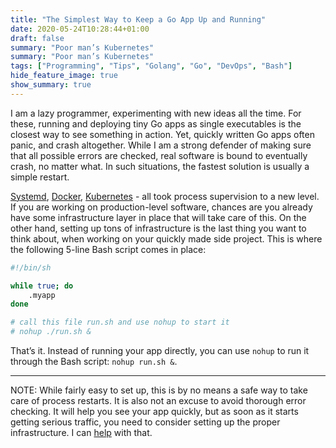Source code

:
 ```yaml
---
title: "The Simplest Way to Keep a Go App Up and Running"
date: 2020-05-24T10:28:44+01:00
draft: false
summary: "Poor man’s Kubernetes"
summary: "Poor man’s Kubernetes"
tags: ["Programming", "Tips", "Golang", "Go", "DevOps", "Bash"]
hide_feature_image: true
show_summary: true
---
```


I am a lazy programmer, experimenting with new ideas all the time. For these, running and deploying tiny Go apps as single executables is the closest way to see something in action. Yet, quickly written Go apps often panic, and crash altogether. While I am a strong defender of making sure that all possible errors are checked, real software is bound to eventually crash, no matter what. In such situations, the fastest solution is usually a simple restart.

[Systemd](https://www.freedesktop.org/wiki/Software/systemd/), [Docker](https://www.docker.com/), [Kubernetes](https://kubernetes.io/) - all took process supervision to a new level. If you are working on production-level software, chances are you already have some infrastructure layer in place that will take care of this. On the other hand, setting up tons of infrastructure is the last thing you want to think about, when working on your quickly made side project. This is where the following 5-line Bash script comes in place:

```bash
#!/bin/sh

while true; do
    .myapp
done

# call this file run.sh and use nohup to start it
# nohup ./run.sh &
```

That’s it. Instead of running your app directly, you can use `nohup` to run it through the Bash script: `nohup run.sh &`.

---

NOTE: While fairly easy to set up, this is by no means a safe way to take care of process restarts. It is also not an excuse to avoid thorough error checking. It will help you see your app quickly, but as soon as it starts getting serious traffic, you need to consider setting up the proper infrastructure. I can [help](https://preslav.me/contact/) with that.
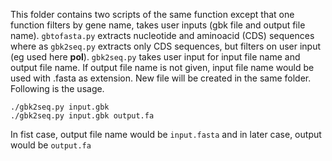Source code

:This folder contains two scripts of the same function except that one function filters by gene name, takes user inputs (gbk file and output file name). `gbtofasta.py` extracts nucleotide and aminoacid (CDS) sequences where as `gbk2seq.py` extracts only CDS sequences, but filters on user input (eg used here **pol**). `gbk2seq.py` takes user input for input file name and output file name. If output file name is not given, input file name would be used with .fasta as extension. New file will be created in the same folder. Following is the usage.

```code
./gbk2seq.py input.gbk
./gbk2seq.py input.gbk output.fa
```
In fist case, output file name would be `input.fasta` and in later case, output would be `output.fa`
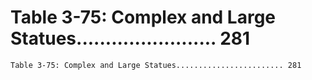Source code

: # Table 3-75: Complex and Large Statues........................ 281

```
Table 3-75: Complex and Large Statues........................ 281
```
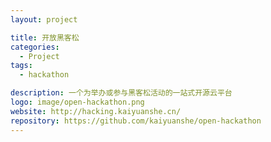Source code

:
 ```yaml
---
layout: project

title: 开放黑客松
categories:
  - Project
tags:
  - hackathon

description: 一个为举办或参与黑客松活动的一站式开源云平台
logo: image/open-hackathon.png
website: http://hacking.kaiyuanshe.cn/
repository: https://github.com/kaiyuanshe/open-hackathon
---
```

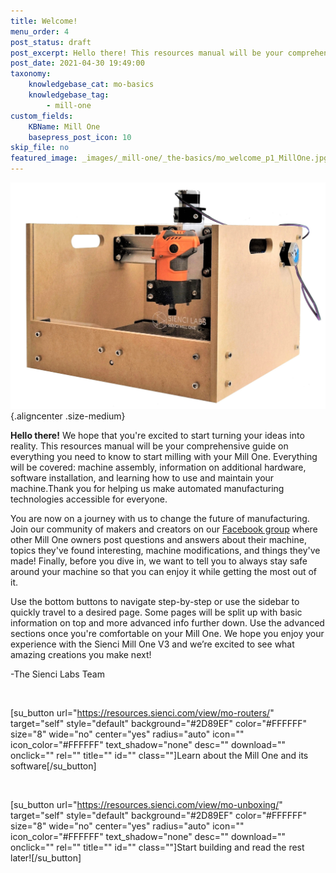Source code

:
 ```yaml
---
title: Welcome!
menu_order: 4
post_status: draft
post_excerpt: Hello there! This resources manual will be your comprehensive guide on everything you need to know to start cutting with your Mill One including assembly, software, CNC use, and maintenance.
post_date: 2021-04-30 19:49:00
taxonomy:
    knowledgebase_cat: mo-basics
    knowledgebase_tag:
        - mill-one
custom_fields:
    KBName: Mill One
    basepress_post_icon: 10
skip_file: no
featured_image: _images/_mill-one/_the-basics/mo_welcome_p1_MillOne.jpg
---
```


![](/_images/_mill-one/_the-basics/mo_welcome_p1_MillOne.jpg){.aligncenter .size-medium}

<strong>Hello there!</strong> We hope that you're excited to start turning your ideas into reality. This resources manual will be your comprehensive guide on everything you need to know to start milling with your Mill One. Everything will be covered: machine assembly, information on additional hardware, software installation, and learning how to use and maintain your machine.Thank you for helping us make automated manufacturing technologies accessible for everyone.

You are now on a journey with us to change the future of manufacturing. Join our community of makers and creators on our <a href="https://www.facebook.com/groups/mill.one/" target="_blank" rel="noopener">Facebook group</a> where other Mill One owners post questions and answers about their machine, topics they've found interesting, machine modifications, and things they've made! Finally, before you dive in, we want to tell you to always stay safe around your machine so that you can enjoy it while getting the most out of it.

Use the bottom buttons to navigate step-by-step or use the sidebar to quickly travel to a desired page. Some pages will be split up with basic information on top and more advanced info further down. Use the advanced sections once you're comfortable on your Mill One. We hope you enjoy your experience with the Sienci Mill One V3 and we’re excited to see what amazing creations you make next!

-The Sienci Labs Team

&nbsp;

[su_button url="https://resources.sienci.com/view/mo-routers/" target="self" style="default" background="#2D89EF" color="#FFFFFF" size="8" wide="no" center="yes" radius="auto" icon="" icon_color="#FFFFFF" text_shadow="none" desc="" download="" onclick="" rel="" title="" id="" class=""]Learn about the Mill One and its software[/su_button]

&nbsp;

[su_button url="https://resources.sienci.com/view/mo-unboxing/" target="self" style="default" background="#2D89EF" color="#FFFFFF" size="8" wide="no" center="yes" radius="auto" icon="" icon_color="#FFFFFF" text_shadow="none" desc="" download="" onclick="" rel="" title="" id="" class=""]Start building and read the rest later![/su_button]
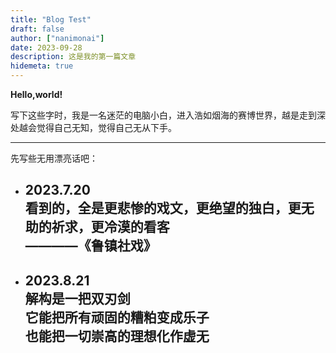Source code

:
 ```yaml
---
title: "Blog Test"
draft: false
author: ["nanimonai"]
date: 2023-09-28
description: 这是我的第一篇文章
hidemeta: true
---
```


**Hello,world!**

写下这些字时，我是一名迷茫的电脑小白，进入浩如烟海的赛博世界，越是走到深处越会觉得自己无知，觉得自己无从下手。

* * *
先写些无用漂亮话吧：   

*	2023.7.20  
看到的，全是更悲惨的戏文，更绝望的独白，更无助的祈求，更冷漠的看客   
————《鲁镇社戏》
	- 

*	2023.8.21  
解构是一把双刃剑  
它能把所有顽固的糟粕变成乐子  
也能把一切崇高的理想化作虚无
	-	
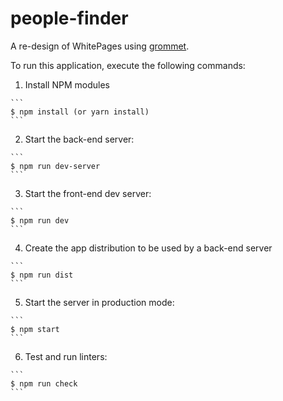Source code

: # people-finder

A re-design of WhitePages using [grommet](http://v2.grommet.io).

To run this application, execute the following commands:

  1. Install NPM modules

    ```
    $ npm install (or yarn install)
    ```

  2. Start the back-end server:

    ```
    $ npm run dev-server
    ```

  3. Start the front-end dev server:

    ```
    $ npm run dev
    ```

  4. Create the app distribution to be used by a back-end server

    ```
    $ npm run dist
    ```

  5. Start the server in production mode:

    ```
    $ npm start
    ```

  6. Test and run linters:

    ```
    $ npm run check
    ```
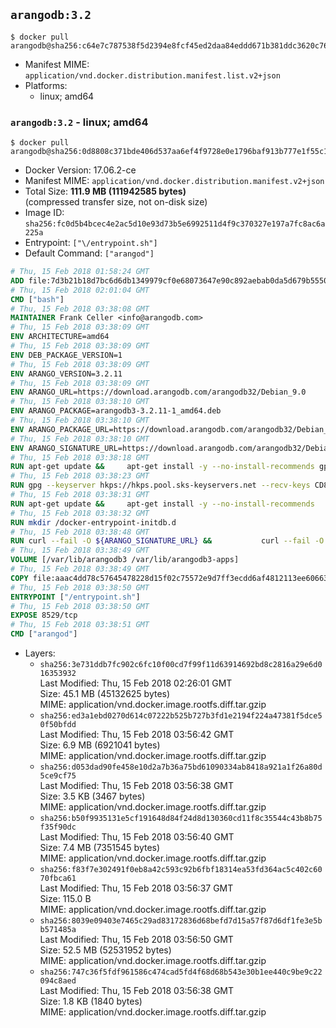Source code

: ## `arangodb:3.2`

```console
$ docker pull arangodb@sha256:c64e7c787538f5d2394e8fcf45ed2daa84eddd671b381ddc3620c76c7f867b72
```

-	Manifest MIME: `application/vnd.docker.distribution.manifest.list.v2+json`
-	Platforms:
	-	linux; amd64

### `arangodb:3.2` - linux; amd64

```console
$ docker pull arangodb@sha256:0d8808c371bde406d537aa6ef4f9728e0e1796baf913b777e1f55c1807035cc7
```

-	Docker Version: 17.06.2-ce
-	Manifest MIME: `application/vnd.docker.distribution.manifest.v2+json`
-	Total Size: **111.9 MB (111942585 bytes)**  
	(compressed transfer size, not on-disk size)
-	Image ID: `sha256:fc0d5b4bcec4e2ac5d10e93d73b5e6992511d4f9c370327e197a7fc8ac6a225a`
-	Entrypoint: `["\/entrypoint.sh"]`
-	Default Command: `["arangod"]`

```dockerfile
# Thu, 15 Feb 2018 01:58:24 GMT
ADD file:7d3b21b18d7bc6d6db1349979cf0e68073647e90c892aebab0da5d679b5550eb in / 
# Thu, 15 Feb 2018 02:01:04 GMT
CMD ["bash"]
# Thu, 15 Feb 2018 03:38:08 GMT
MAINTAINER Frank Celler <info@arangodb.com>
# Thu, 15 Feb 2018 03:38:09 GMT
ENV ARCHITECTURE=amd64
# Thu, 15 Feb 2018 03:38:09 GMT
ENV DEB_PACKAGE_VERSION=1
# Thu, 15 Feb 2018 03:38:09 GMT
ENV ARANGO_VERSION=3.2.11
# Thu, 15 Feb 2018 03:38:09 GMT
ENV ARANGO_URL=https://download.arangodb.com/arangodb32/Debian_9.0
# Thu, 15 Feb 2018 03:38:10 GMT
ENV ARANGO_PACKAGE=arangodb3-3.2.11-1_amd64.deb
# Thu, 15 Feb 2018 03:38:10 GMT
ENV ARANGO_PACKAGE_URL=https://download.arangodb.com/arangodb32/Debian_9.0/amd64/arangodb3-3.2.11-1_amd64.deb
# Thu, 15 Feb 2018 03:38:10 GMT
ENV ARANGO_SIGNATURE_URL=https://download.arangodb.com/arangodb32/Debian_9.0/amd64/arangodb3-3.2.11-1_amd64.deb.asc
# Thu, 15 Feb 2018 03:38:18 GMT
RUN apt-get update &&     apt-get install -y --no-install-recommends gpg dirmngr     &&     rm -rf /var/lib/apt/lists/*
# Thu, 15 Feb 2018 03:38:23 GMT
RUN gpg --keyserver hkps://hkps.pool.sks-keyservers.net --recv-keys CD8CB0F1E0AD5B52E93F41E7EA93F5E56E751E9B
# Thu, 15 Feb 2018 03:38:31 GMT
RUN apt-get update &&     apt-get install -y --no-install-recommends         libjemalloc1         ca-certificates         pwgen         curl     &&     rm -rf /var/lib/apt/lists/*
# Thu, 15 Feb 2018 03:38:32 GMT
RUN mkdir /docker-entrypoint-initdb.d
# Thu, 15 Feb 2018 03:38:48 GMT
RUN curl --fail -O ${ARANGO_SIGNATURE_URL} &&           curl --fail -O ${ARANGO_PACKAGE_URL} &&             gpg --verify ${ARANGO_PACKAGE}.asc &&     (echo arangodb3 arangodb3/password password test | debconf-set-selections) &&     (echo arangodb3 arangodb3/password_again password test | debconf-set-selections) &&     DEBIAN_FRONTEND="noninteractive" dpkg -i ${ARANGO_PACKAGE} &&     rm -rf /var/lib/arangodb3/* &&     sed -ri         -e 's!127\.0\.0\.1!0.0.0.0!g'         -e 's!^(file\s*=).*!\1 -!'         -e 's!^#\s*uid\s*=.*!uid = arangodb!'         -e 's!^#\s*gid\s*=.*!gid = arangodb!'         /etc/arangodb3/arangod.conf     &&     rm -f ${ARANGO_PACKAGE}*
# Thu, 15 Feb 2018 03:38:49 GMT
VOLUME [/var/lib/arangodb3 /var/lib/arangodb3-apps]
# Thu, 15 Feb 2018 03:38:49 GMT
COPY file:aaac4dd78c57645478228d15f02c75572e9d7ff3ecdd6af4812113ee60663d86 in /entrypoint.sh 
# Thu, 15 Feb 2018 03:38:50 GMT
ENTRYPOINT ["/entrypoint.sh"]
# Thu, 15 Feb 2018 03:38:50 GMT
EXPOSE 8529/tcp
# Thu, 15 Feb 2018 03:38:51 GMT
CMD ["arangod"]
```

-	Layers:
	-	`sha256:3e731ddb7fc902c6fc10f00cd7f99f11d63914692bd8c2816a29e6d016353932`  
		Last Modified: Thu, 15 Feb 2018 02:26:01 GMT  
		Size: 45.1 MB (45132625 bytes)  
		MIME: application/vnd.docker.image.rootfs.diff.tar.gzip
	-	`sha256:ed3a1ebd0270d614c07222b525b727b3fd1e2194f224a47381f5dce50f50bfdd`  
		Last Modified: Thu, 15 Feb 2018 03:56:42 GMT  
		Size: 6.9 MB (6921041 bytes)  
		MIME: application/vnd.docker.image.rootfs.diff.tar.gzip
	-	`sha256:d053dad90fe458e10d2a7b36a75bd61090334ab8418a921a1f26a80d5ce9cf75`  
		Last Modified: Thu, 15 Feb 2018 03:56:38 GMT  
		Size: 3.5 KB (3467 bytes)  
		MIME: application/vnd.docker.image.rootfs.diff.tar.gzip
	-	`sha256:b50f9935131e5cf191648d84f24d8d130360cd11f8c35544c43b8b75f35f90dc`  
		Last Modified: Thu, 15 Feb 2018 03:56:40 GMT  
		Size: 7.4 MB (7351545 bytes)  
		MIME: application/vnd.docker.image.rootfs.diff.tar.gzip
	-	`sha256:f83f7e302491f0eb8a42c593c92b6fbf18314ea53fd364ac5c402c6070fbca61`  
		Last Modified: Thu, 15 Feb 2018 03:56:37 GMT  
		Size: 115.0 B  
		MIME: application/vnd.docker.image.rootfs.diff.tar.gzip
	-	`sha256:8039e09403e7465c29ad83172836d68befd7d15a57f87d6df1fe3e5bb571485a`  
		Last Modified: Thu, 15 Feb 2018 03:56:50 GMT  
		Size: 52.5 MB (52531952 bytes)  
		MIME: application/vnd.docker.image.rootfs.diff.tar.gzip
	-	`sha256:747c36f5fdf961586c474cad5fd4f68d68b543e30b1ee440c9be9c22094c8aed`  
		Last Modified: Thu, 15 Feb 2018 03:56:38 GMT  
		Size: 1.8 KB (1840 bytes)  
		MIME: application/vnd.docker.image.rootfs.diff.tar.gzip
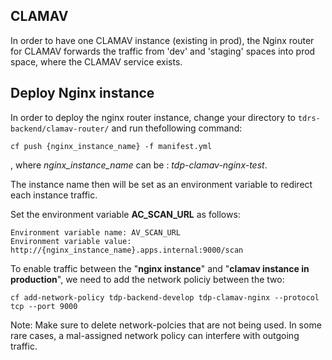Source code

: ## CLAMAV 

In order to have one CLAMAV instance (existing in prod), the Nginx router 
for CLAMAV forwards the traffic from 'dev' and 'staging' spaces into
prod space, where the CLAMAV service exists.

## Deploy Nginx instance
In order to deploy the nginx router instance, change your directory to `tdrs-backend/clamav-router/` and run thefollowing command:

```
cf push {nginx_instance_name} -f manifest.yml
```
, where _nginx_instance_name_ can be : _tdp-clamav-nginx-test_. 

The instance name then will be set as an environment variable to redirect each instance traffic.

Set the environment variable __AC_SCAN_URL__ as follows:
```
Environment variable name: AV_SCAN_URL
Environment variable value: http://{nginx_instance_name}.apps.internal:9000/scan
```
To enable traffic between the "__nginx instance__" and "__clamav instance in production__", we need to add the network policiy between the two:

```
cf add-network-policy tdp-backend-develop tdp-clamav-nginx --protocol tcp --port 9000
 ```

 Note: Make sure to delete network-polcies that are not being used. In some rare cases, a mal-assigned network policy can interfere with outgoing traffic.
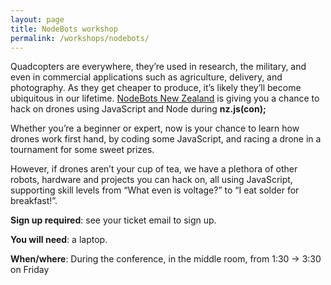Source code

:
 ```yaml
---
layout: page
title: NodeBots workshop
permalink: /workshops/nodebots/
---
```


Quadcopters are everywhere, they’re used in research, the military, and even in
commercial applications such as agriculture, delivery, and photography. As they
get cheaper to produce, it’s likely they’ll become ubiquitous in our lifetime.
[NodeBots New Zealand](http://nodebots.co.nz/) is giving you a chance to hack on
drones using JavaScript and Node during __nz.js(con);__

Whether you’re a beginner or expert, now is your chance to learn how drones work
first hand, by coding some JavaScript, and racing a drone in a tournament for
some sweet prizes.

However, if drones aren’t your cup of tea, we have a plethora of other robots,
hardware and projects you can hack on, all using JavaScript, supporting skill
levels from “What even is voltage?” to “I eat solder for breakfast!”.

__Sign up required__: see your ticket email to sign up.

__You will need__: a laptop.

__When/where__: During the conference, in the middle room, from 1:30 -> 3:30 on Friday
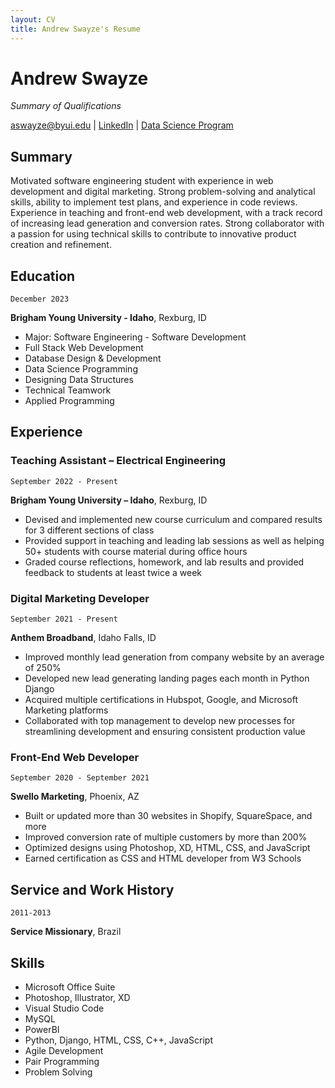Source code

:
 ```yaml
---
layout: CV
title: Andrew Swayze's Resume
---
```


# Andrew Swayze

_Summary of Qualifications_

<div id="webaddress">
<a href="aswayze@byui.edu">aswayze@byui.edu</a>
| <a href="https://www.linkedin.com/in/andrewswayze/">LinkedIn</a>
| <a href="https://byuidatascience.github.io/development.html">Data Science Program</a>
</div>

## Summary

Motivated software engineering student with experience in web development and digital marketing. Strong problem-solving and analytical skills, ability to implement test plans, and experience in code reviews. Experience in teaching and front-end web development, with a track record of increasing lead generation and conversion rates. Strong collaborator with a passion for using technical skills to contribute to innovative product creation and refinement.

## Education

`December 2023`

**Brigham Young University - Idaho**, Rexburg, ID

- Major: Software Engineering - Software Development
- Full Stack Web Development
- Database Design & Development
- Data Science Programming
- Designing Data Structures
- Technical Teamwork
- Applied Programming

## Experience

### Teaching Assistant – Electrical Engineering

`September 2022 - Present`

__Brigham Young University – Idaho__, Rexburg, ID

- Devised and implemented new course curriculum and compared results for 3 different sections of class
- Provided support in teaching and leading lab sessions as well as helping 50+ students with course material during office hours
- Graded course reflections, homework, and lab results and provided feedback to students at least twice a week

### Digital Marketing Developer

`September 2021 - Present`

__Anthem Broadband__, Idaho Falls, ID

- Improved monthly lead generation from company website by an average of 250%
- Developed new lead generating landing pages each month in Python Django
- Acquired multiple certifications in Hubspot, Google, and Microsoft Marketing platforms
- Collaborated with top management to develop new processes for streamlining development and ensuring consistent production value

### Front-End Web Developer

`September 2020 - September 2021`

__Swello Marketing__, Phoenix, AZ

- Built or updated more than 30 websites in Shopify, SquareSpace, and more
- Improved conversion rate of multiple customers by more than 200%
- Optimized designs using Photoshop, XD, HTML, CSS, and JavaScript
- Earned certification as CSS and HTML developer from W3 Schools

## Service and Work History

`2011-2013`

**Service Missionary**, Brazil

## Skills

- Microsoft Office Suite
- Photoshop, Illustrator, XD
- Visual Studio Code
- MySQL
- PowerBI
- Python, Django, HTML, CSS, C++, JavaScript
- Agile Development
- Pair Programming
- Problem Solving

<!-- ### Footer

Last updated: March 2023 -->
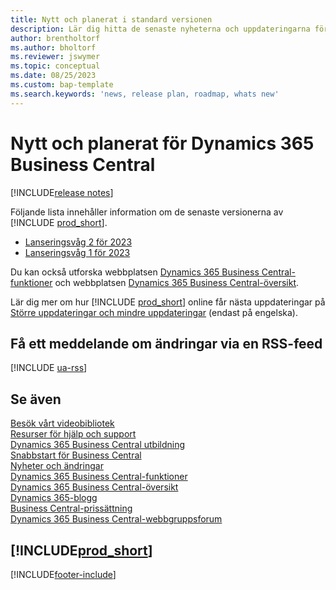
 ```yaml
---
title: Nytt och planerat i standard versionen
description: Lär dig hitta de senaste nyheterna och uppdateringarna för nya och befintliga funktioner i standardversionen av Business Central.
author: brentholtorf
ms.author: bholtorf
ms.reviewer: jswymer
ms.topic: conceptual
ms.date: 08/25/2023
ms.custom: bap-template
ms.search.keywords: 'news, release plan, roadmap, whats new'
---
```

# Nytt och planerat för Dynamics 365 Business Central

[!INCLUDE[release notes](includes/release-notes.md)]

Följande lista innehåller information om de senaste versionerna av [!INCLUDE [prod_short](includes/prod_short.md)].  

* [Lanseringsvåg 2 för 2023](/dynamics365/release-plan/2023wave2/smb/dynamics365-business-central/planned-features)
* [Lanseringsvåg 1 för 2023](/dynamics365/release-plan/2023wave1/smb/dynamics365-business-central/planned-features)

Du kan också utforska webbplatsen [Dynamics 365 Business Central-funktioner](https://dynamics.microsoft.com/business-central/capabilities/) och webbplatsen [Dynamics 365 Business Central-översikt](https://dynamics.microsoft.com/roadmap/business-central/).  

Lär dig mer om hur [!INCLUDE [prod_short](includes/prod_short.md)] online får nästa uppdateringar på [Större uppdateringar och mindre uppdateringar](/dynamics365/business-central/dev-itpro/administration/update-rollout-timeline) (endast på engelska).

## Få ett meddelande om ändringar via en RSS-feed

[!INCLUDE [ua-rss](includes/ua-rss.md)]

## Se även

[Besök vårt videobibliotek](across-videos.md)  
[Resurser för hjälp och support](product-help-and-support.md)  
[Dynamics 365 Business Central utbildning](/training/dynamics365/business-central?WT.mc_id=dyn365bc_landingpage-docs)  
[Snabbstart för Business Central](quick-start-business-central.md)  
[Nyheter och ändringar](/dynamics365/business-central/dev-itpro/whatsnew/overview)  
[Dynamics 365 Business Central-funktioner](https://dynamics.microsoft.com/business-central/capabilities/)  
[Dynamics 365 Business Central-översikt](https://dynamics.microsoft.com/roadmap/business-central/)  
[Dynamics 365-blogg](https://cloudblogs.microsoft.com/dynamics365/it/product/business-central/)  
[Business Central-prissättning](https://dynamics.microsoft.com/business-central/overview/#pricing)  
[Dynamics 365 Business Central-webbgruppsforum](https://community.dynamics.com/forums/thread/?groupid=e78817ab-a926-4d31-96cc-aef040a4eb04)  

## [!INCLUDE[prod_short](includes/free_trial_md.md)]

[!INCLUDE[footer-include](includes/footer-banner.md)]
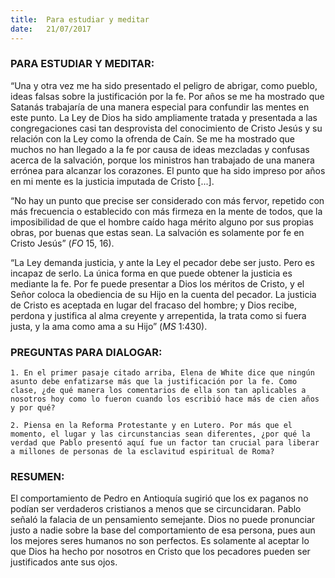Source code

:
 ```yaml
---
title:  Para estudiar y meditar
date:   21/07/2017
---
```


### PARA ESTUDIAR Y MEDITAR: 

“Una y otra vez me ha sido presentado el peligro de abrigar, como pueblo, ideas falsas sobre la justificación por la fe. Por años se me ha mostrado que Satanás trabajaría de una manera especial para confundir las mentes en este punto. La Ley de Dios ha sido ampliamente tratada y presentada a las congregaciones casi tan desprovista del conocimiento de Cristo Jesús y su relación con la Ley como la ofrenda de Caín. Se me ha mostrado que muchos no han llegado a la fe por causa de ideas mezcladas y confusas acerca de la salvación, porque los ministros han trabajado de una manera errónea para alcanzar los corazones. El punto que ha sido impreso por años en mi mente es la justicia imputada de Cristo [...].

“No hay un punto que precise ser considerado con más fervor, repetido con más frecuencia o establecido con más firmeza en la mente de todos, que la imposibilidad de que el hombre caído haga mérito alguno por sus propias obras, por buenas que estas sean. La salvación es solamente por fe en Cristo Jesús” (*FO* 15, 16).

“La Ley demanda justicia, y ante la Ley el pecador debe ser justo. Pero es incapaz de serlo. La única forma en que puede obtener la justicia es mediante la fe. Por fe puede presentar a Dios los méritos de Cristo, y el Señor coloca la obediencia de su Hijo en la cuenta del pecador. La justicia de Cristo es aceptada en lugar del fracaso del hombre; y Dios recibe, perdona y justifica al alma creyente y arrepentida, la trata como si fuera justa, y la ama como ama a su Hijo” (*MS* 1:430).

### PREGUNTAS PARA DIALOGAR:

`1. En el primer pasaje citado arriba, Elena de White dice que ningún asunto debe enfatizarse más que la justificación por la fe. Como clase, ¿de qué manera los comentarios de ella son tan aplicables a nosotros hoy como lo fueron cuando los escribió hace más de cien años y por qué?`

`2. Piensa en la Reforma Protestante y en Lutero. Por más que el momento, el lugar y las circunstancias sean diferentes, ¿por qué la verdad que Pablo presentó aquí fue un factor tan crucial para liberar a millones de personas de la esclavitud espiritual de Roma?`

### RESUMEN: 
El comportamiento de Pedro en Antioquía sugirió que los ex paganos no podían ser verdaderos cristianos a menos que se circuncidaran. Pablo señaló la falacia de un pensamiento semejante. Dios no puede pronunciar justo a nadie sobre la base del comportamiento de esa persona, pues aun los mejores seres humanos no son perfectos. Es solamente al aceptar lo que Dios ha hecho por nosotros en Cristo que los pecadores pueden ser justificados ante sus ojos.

----

YOUR INSTRUCTIONS
Could you state how many lines in the listing include the string "sections"? Only the number is wanted.

EXPECTED ANSWER
2